| What to produce |
Find how many lines in the material hold the word "Survey", then state that number and nothing more.

[Information provided — start]

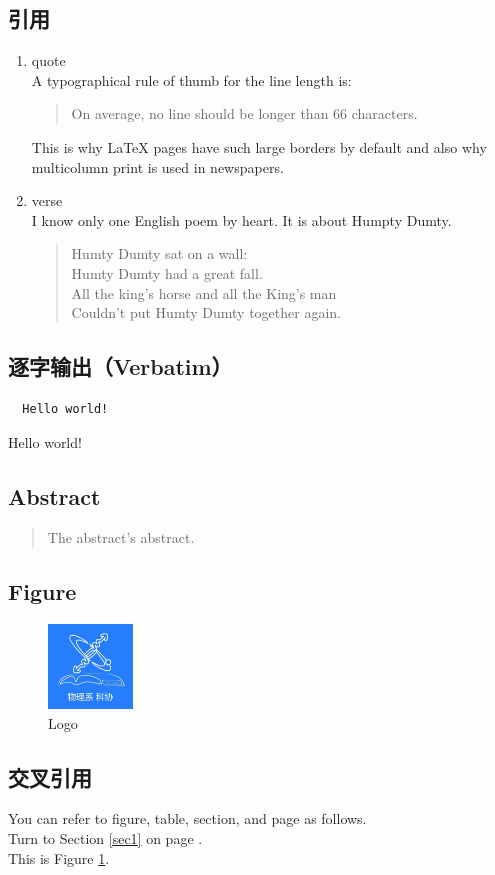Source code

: \documentclass[12pt]{article}
\begin{document}
\subsection{引用}
\begin{enumerate}
	\item quote\\
	A typographical rule of thumb for the line length is:
	\begin{quote}
		On average, no line should be longer than 66 characters.
	\end{quote}
	This is why \LaTeX{} pages have such large borders by default and also why multicolumn print is used in newspapers.
	\item verse\\
	I know only one English poem by heart. It is about Humpty Dumty.
	\begin{flushleft}
		\begin{verse}
			Humty Dumty sat on a wall:\\
			Humty Dumty had a great fall.\\
			All the king's horse and all the King's man\\
			Couldn't put Humty Dumty together again.
		\end{verse}
	\end{flushleft}
\end{enumerate}
\subsection{逐字输出（Verbatim）}
\begin{verbatim}
  Hello world!
\end{verbatim}
Hello world!
\subsection{Abstract}
\begin{abstract}
	The abstract's abstract.\label{abs}
\end{abstract}
\subsection{Figure}
\begin{figure}[!htp]
	\centering
	\includegraphics[width=0.2\textwidth]{logo.jpg}
	\caption{Logo}\label{logo}
\end{figure} %
\subsection{交叉引用}
You can refer to figure, table, section, and page as follows.\\
Turn to Section \ref{sec1} on page \pageref{sec1}.\\
This is Figure \ref{logo}.
\end{document}
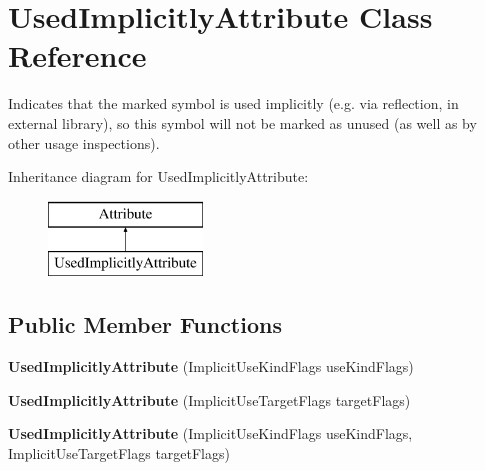 \hypertarget{class_used_implicitly_attribute}{}\section{Used\+Implicitly\+Attribute Class Reference}
\label{class_used_implicitly_attribute}


Indicates that the marked symbol is used implicitly (e.\+g. via reflection, in external library), so this symbol will not be marked as unused (as well as by other usage inspections).  


Inheritance diagram for Used\+Implicitly\+Attribute\+:\begin{figure}[H]
\begin{center}
\leavevmode
\includegraphics[height=2.000000cm]{class_used_implicitly_attribute}
\end{center}
\end{figure}
\subsection*{Public Member Functions}
\begin{DoxyCompactItemize}
\item 
\hypertarget{class_used_implicitly_attribute_ae2dc37889a97f27f89c986e0e46ad81f}{}{\bfseries Used\+Implicitly\+Attribute} (Implicit\+Use\+Kind\+Flags use\+Kind\+Flags)\label{class_used_implicitly_attribute_ae2dc37889a97f27f89c986e0e46ad81f}

\item 
\hypertarget{class_used_implicitly_attribute_ae1b2c052663335aa4bf2e3ff2510e821}{}{\bfseries Used\+Implicitly\+Attribute} (Implicit\+Use\+Target\+Flags target\+Flags)\label{class_used_implicitly_attribute_ae1b2c052663335aa4bf2e3ff2510e821}

\item 
\hypertarget{class_used_implicitly_attribute_ad9247e3d6829ade0057de0bb0c7e3cbf}{}{\bfseries Used\+Implicitly\+Attribute} (Implicit\+Use\+Kind\+Flags use\+Kind\+Flags, Implicit\+Use\+Target\+Flags target\+Flags)\label{class_used_implicitly_attribute_ad9247e3d6829ade0057de0bb0c7e3cbf}

\end{DoxyCompactItemize}
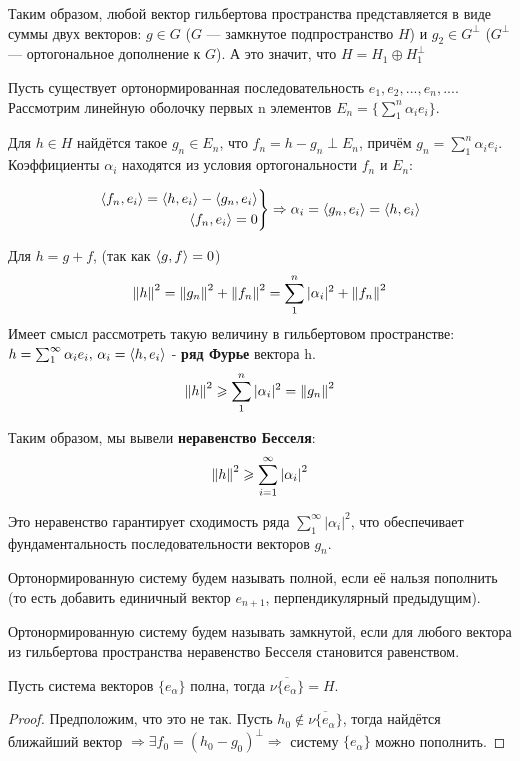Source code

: \documentclass[12pt]{article}
\begin{document}
	Таким образом, любой вектор гильбертова пространства представляется в виде суммы двух векторов:
	$g \in G$ ($G$ --- замкнутое подпространство $H$) и $g_2 \in G^\perp$ ($G^\perp$ --- ортогональное дополнение к $G$).
	А это значит, что $H = H_1 \oplus H_1^\perp$
	
	Пусть существует ортонормированная последовательность $e_1, e_2, ..., e_n, ...$. Рассмотрим линейную 
	оболочку первых n элементов $E_n = \{ \sum_1^n \alpha_i e_i \}$.

	Для $h \in H$ найдётся такое $g_n \in E_n$, что $f_n = h - g_n \perp E_n$, причём 
	$g_n = \sum_1^n \alpha_i e_i$. Коэффициенты $\alpha_i$ находятся из условия ортогональности $f_n$ и $E_n$:

    $$
        \left.
        \begin{aligned}
            \left\langle f_n, e_i \right\rangle = \left\langle h, e_i \right\rangle - \left\langle g_n, e_i \right\rangle \\
            \left\langle f_n, e_i \right\rangle = 0
        \end{aligned}
        \right\} \Rightarrow \alpha_i = \left\langle g_n, e_i \right\rangle = \left\langle h, e_i \right\rangle
    $$

	Для $h = g + f$, (так как $\left\langle g, f \right\rangle = 0$)
	$$ \left\| h \right\|^2 = \left\| g_n \right\|^2 + \left\| f_n \right\|^2 = \sum_1^n |\alpha_i|^2 + \left\| f_n \right\|^2$$
	Имеет смысл рассмотреть такую величину в гильбертовом пространстве: 
	$h = \sum_1^{\infty} \alpha_i e_i,\, \alpha_i = \left\langle h, e_i \right\rangle$ -
	\textbf{ряд Фурье} вектора h.
	$$ \left\| h \right\|^2 \geqslant \sum_1^n |\alpha_i|^2 = \left\| g_n \right\|^2 $$

	
	Таким образом, мы вывели \textbf{неравенство Бесселя}:
	$$ \left\| h \right\|^2 \geqslant \sum_{i=1}^{\infty} \left| \alpha_i \right|^2 $$

	Это неравенство гарантирует сходимость ряда $\sum_1^{\infty} |\alpha_i|^2$, что обеспечивает фундаментальность 
	последовательности векторов $g_n$.
	
	\begin{defi}
		Ортонормированную систему будем называть полной, если её нальзя пополнить (то есть добавить единичный вектор $e_{n+1}$, 
		перпендикулярный предыдущим).
	\end{defi}
	\begin{defi}
		Ортонормированную систему будем называть замкнутой, если для любого вектора из гильбертова пространства неравенство Бесселя
		становится равенством.
	\end{defi}
	
	\begin{state}
		Пусть система векторов $\{ e_\alpha \}$ полна, тогда $\overline{ \nu \{ e_\alpha \} } = H$.
	\end{state}
	\begin{proof}
		Предположим, что это не так. Пусть $h_0 \notin \overline{ \nu \{ e_\alpha \} }$, тогда найдётся ближайший вектор $\Rightarrow 
		\exists f_0 	= (h_0 - g_0)^\perp	\Rightarrow$ систему $\{ e_{\alpha} \}$ можно пополнить.
	\end{proof}
	
\end{document}
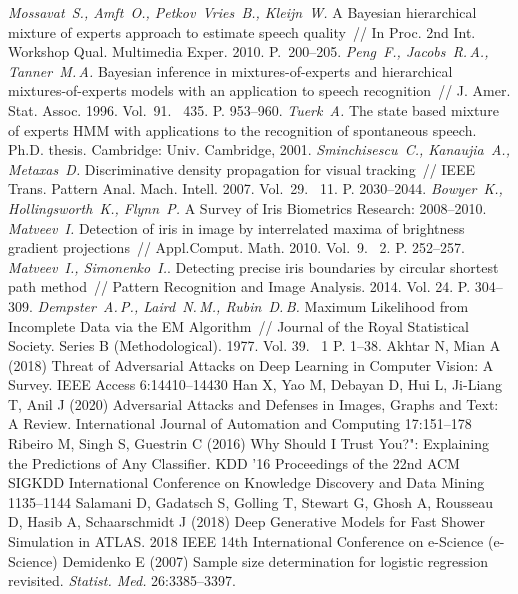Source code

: \begin{thebibliography}{10}
	\textit{Mossavat~S., Amft~O., Petkov~Vries~B., Kleijn~W.} A Bayesian hierarchical mixture of experts approach to estimate speech quality~// In Proc. 2nd Int. Workshop Qual. Multimedia Exper. 2010. P.~200--205.
	\textit{Peng~F., Jacobs~R.\,A., Tanner~M.\,A.} Bayesian inference in mixtures-of-experts and hierarchical mixtures-of-experts models with an application to speech recognition~// J. Amer. Stat. Assoc. 1996. Vol.~91. \No~435. P. 953--960.
	\textit{Tuerk~A.} The state based mixture of experts HMM with applications to the recognition of spontaneous speech. Ph.D. thesis. Cambridge: Univ. Cambridge, 2001.
	\textit{Sminchisescu~C., Kanaujia~A., Metaxas~D.} Discriminative density propagation for visual tracking~// IEEE Trans. Pattern Anal. Mach. Intell. 2007. Vol.~29. \No~11. P. 2030--2044.
	\textit{Bowyer~K., Hollingsworth~K., Flynn~P.} A Survey of Iris Biometrics Research: 2008--2010.
	\textit{Matveev~I.} Detection of iris in image by interrelated maxima of brightness gradient projections~// Appl.Comput. Math. 2010. Vol.~9. \No~2. P. 252--257.
	\textit{Matveev~I., Simonenko~I.}. Detecting precise iris boundaries by circular shortest path method~// Pattern Recognition and Image Analysis. 2014. Vol. 24. P. 304--309.
	\textit{Dempster~A.\,P., Laird~N.\,M., Rubin~D.\,B.} Maximum Likelihood from Incomplete Data via the EM Algorithm~// Journal of the Royal Statistical Society. Series B (Methodological). 1977. Vol. 39. \No~1 P. 1--38.
	Akhtar N, Mian A (2018) Threat of Adversarial Attacks on Deep Learning in Computer Vision: A Survey. IEEE Access 6:14410--14430
	Han X, Yao M, Debayan D, Hui L, Ji-Liang T, Anil J (2020) Adversarial Attacks and Defenses in Images, Graphs and Text: A Review. International Journal of Automation and Computing 17:151--178
	Ribeiro M, Singh S, Guestrin C (2016) Why Should I Trust You?": Explaining the Predictions of Any Classifier. KDD ’16 Proceedings of the 22nd ACM SIGKDD International Conference on Knowledge Discovery and Data Mining 1135--1144
	Salamani D, Gadatsch S, Golling T,  Stewart G, Ghosh A,  Rousseau D,  Hasib A,  Schaarschmidt J (2018) Deep Generative Models for Fast Shower Simulation in ATLAS. 2018 IEEE 14th International Conference on e-Science (e-Science) 
	Demidenko E (2007) Sample size determination for logistic regression revisited. \textit{Statist. Med.} 26:3385--3397.

\end{thebibliography}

[Information provided — finish]

| Task response |
2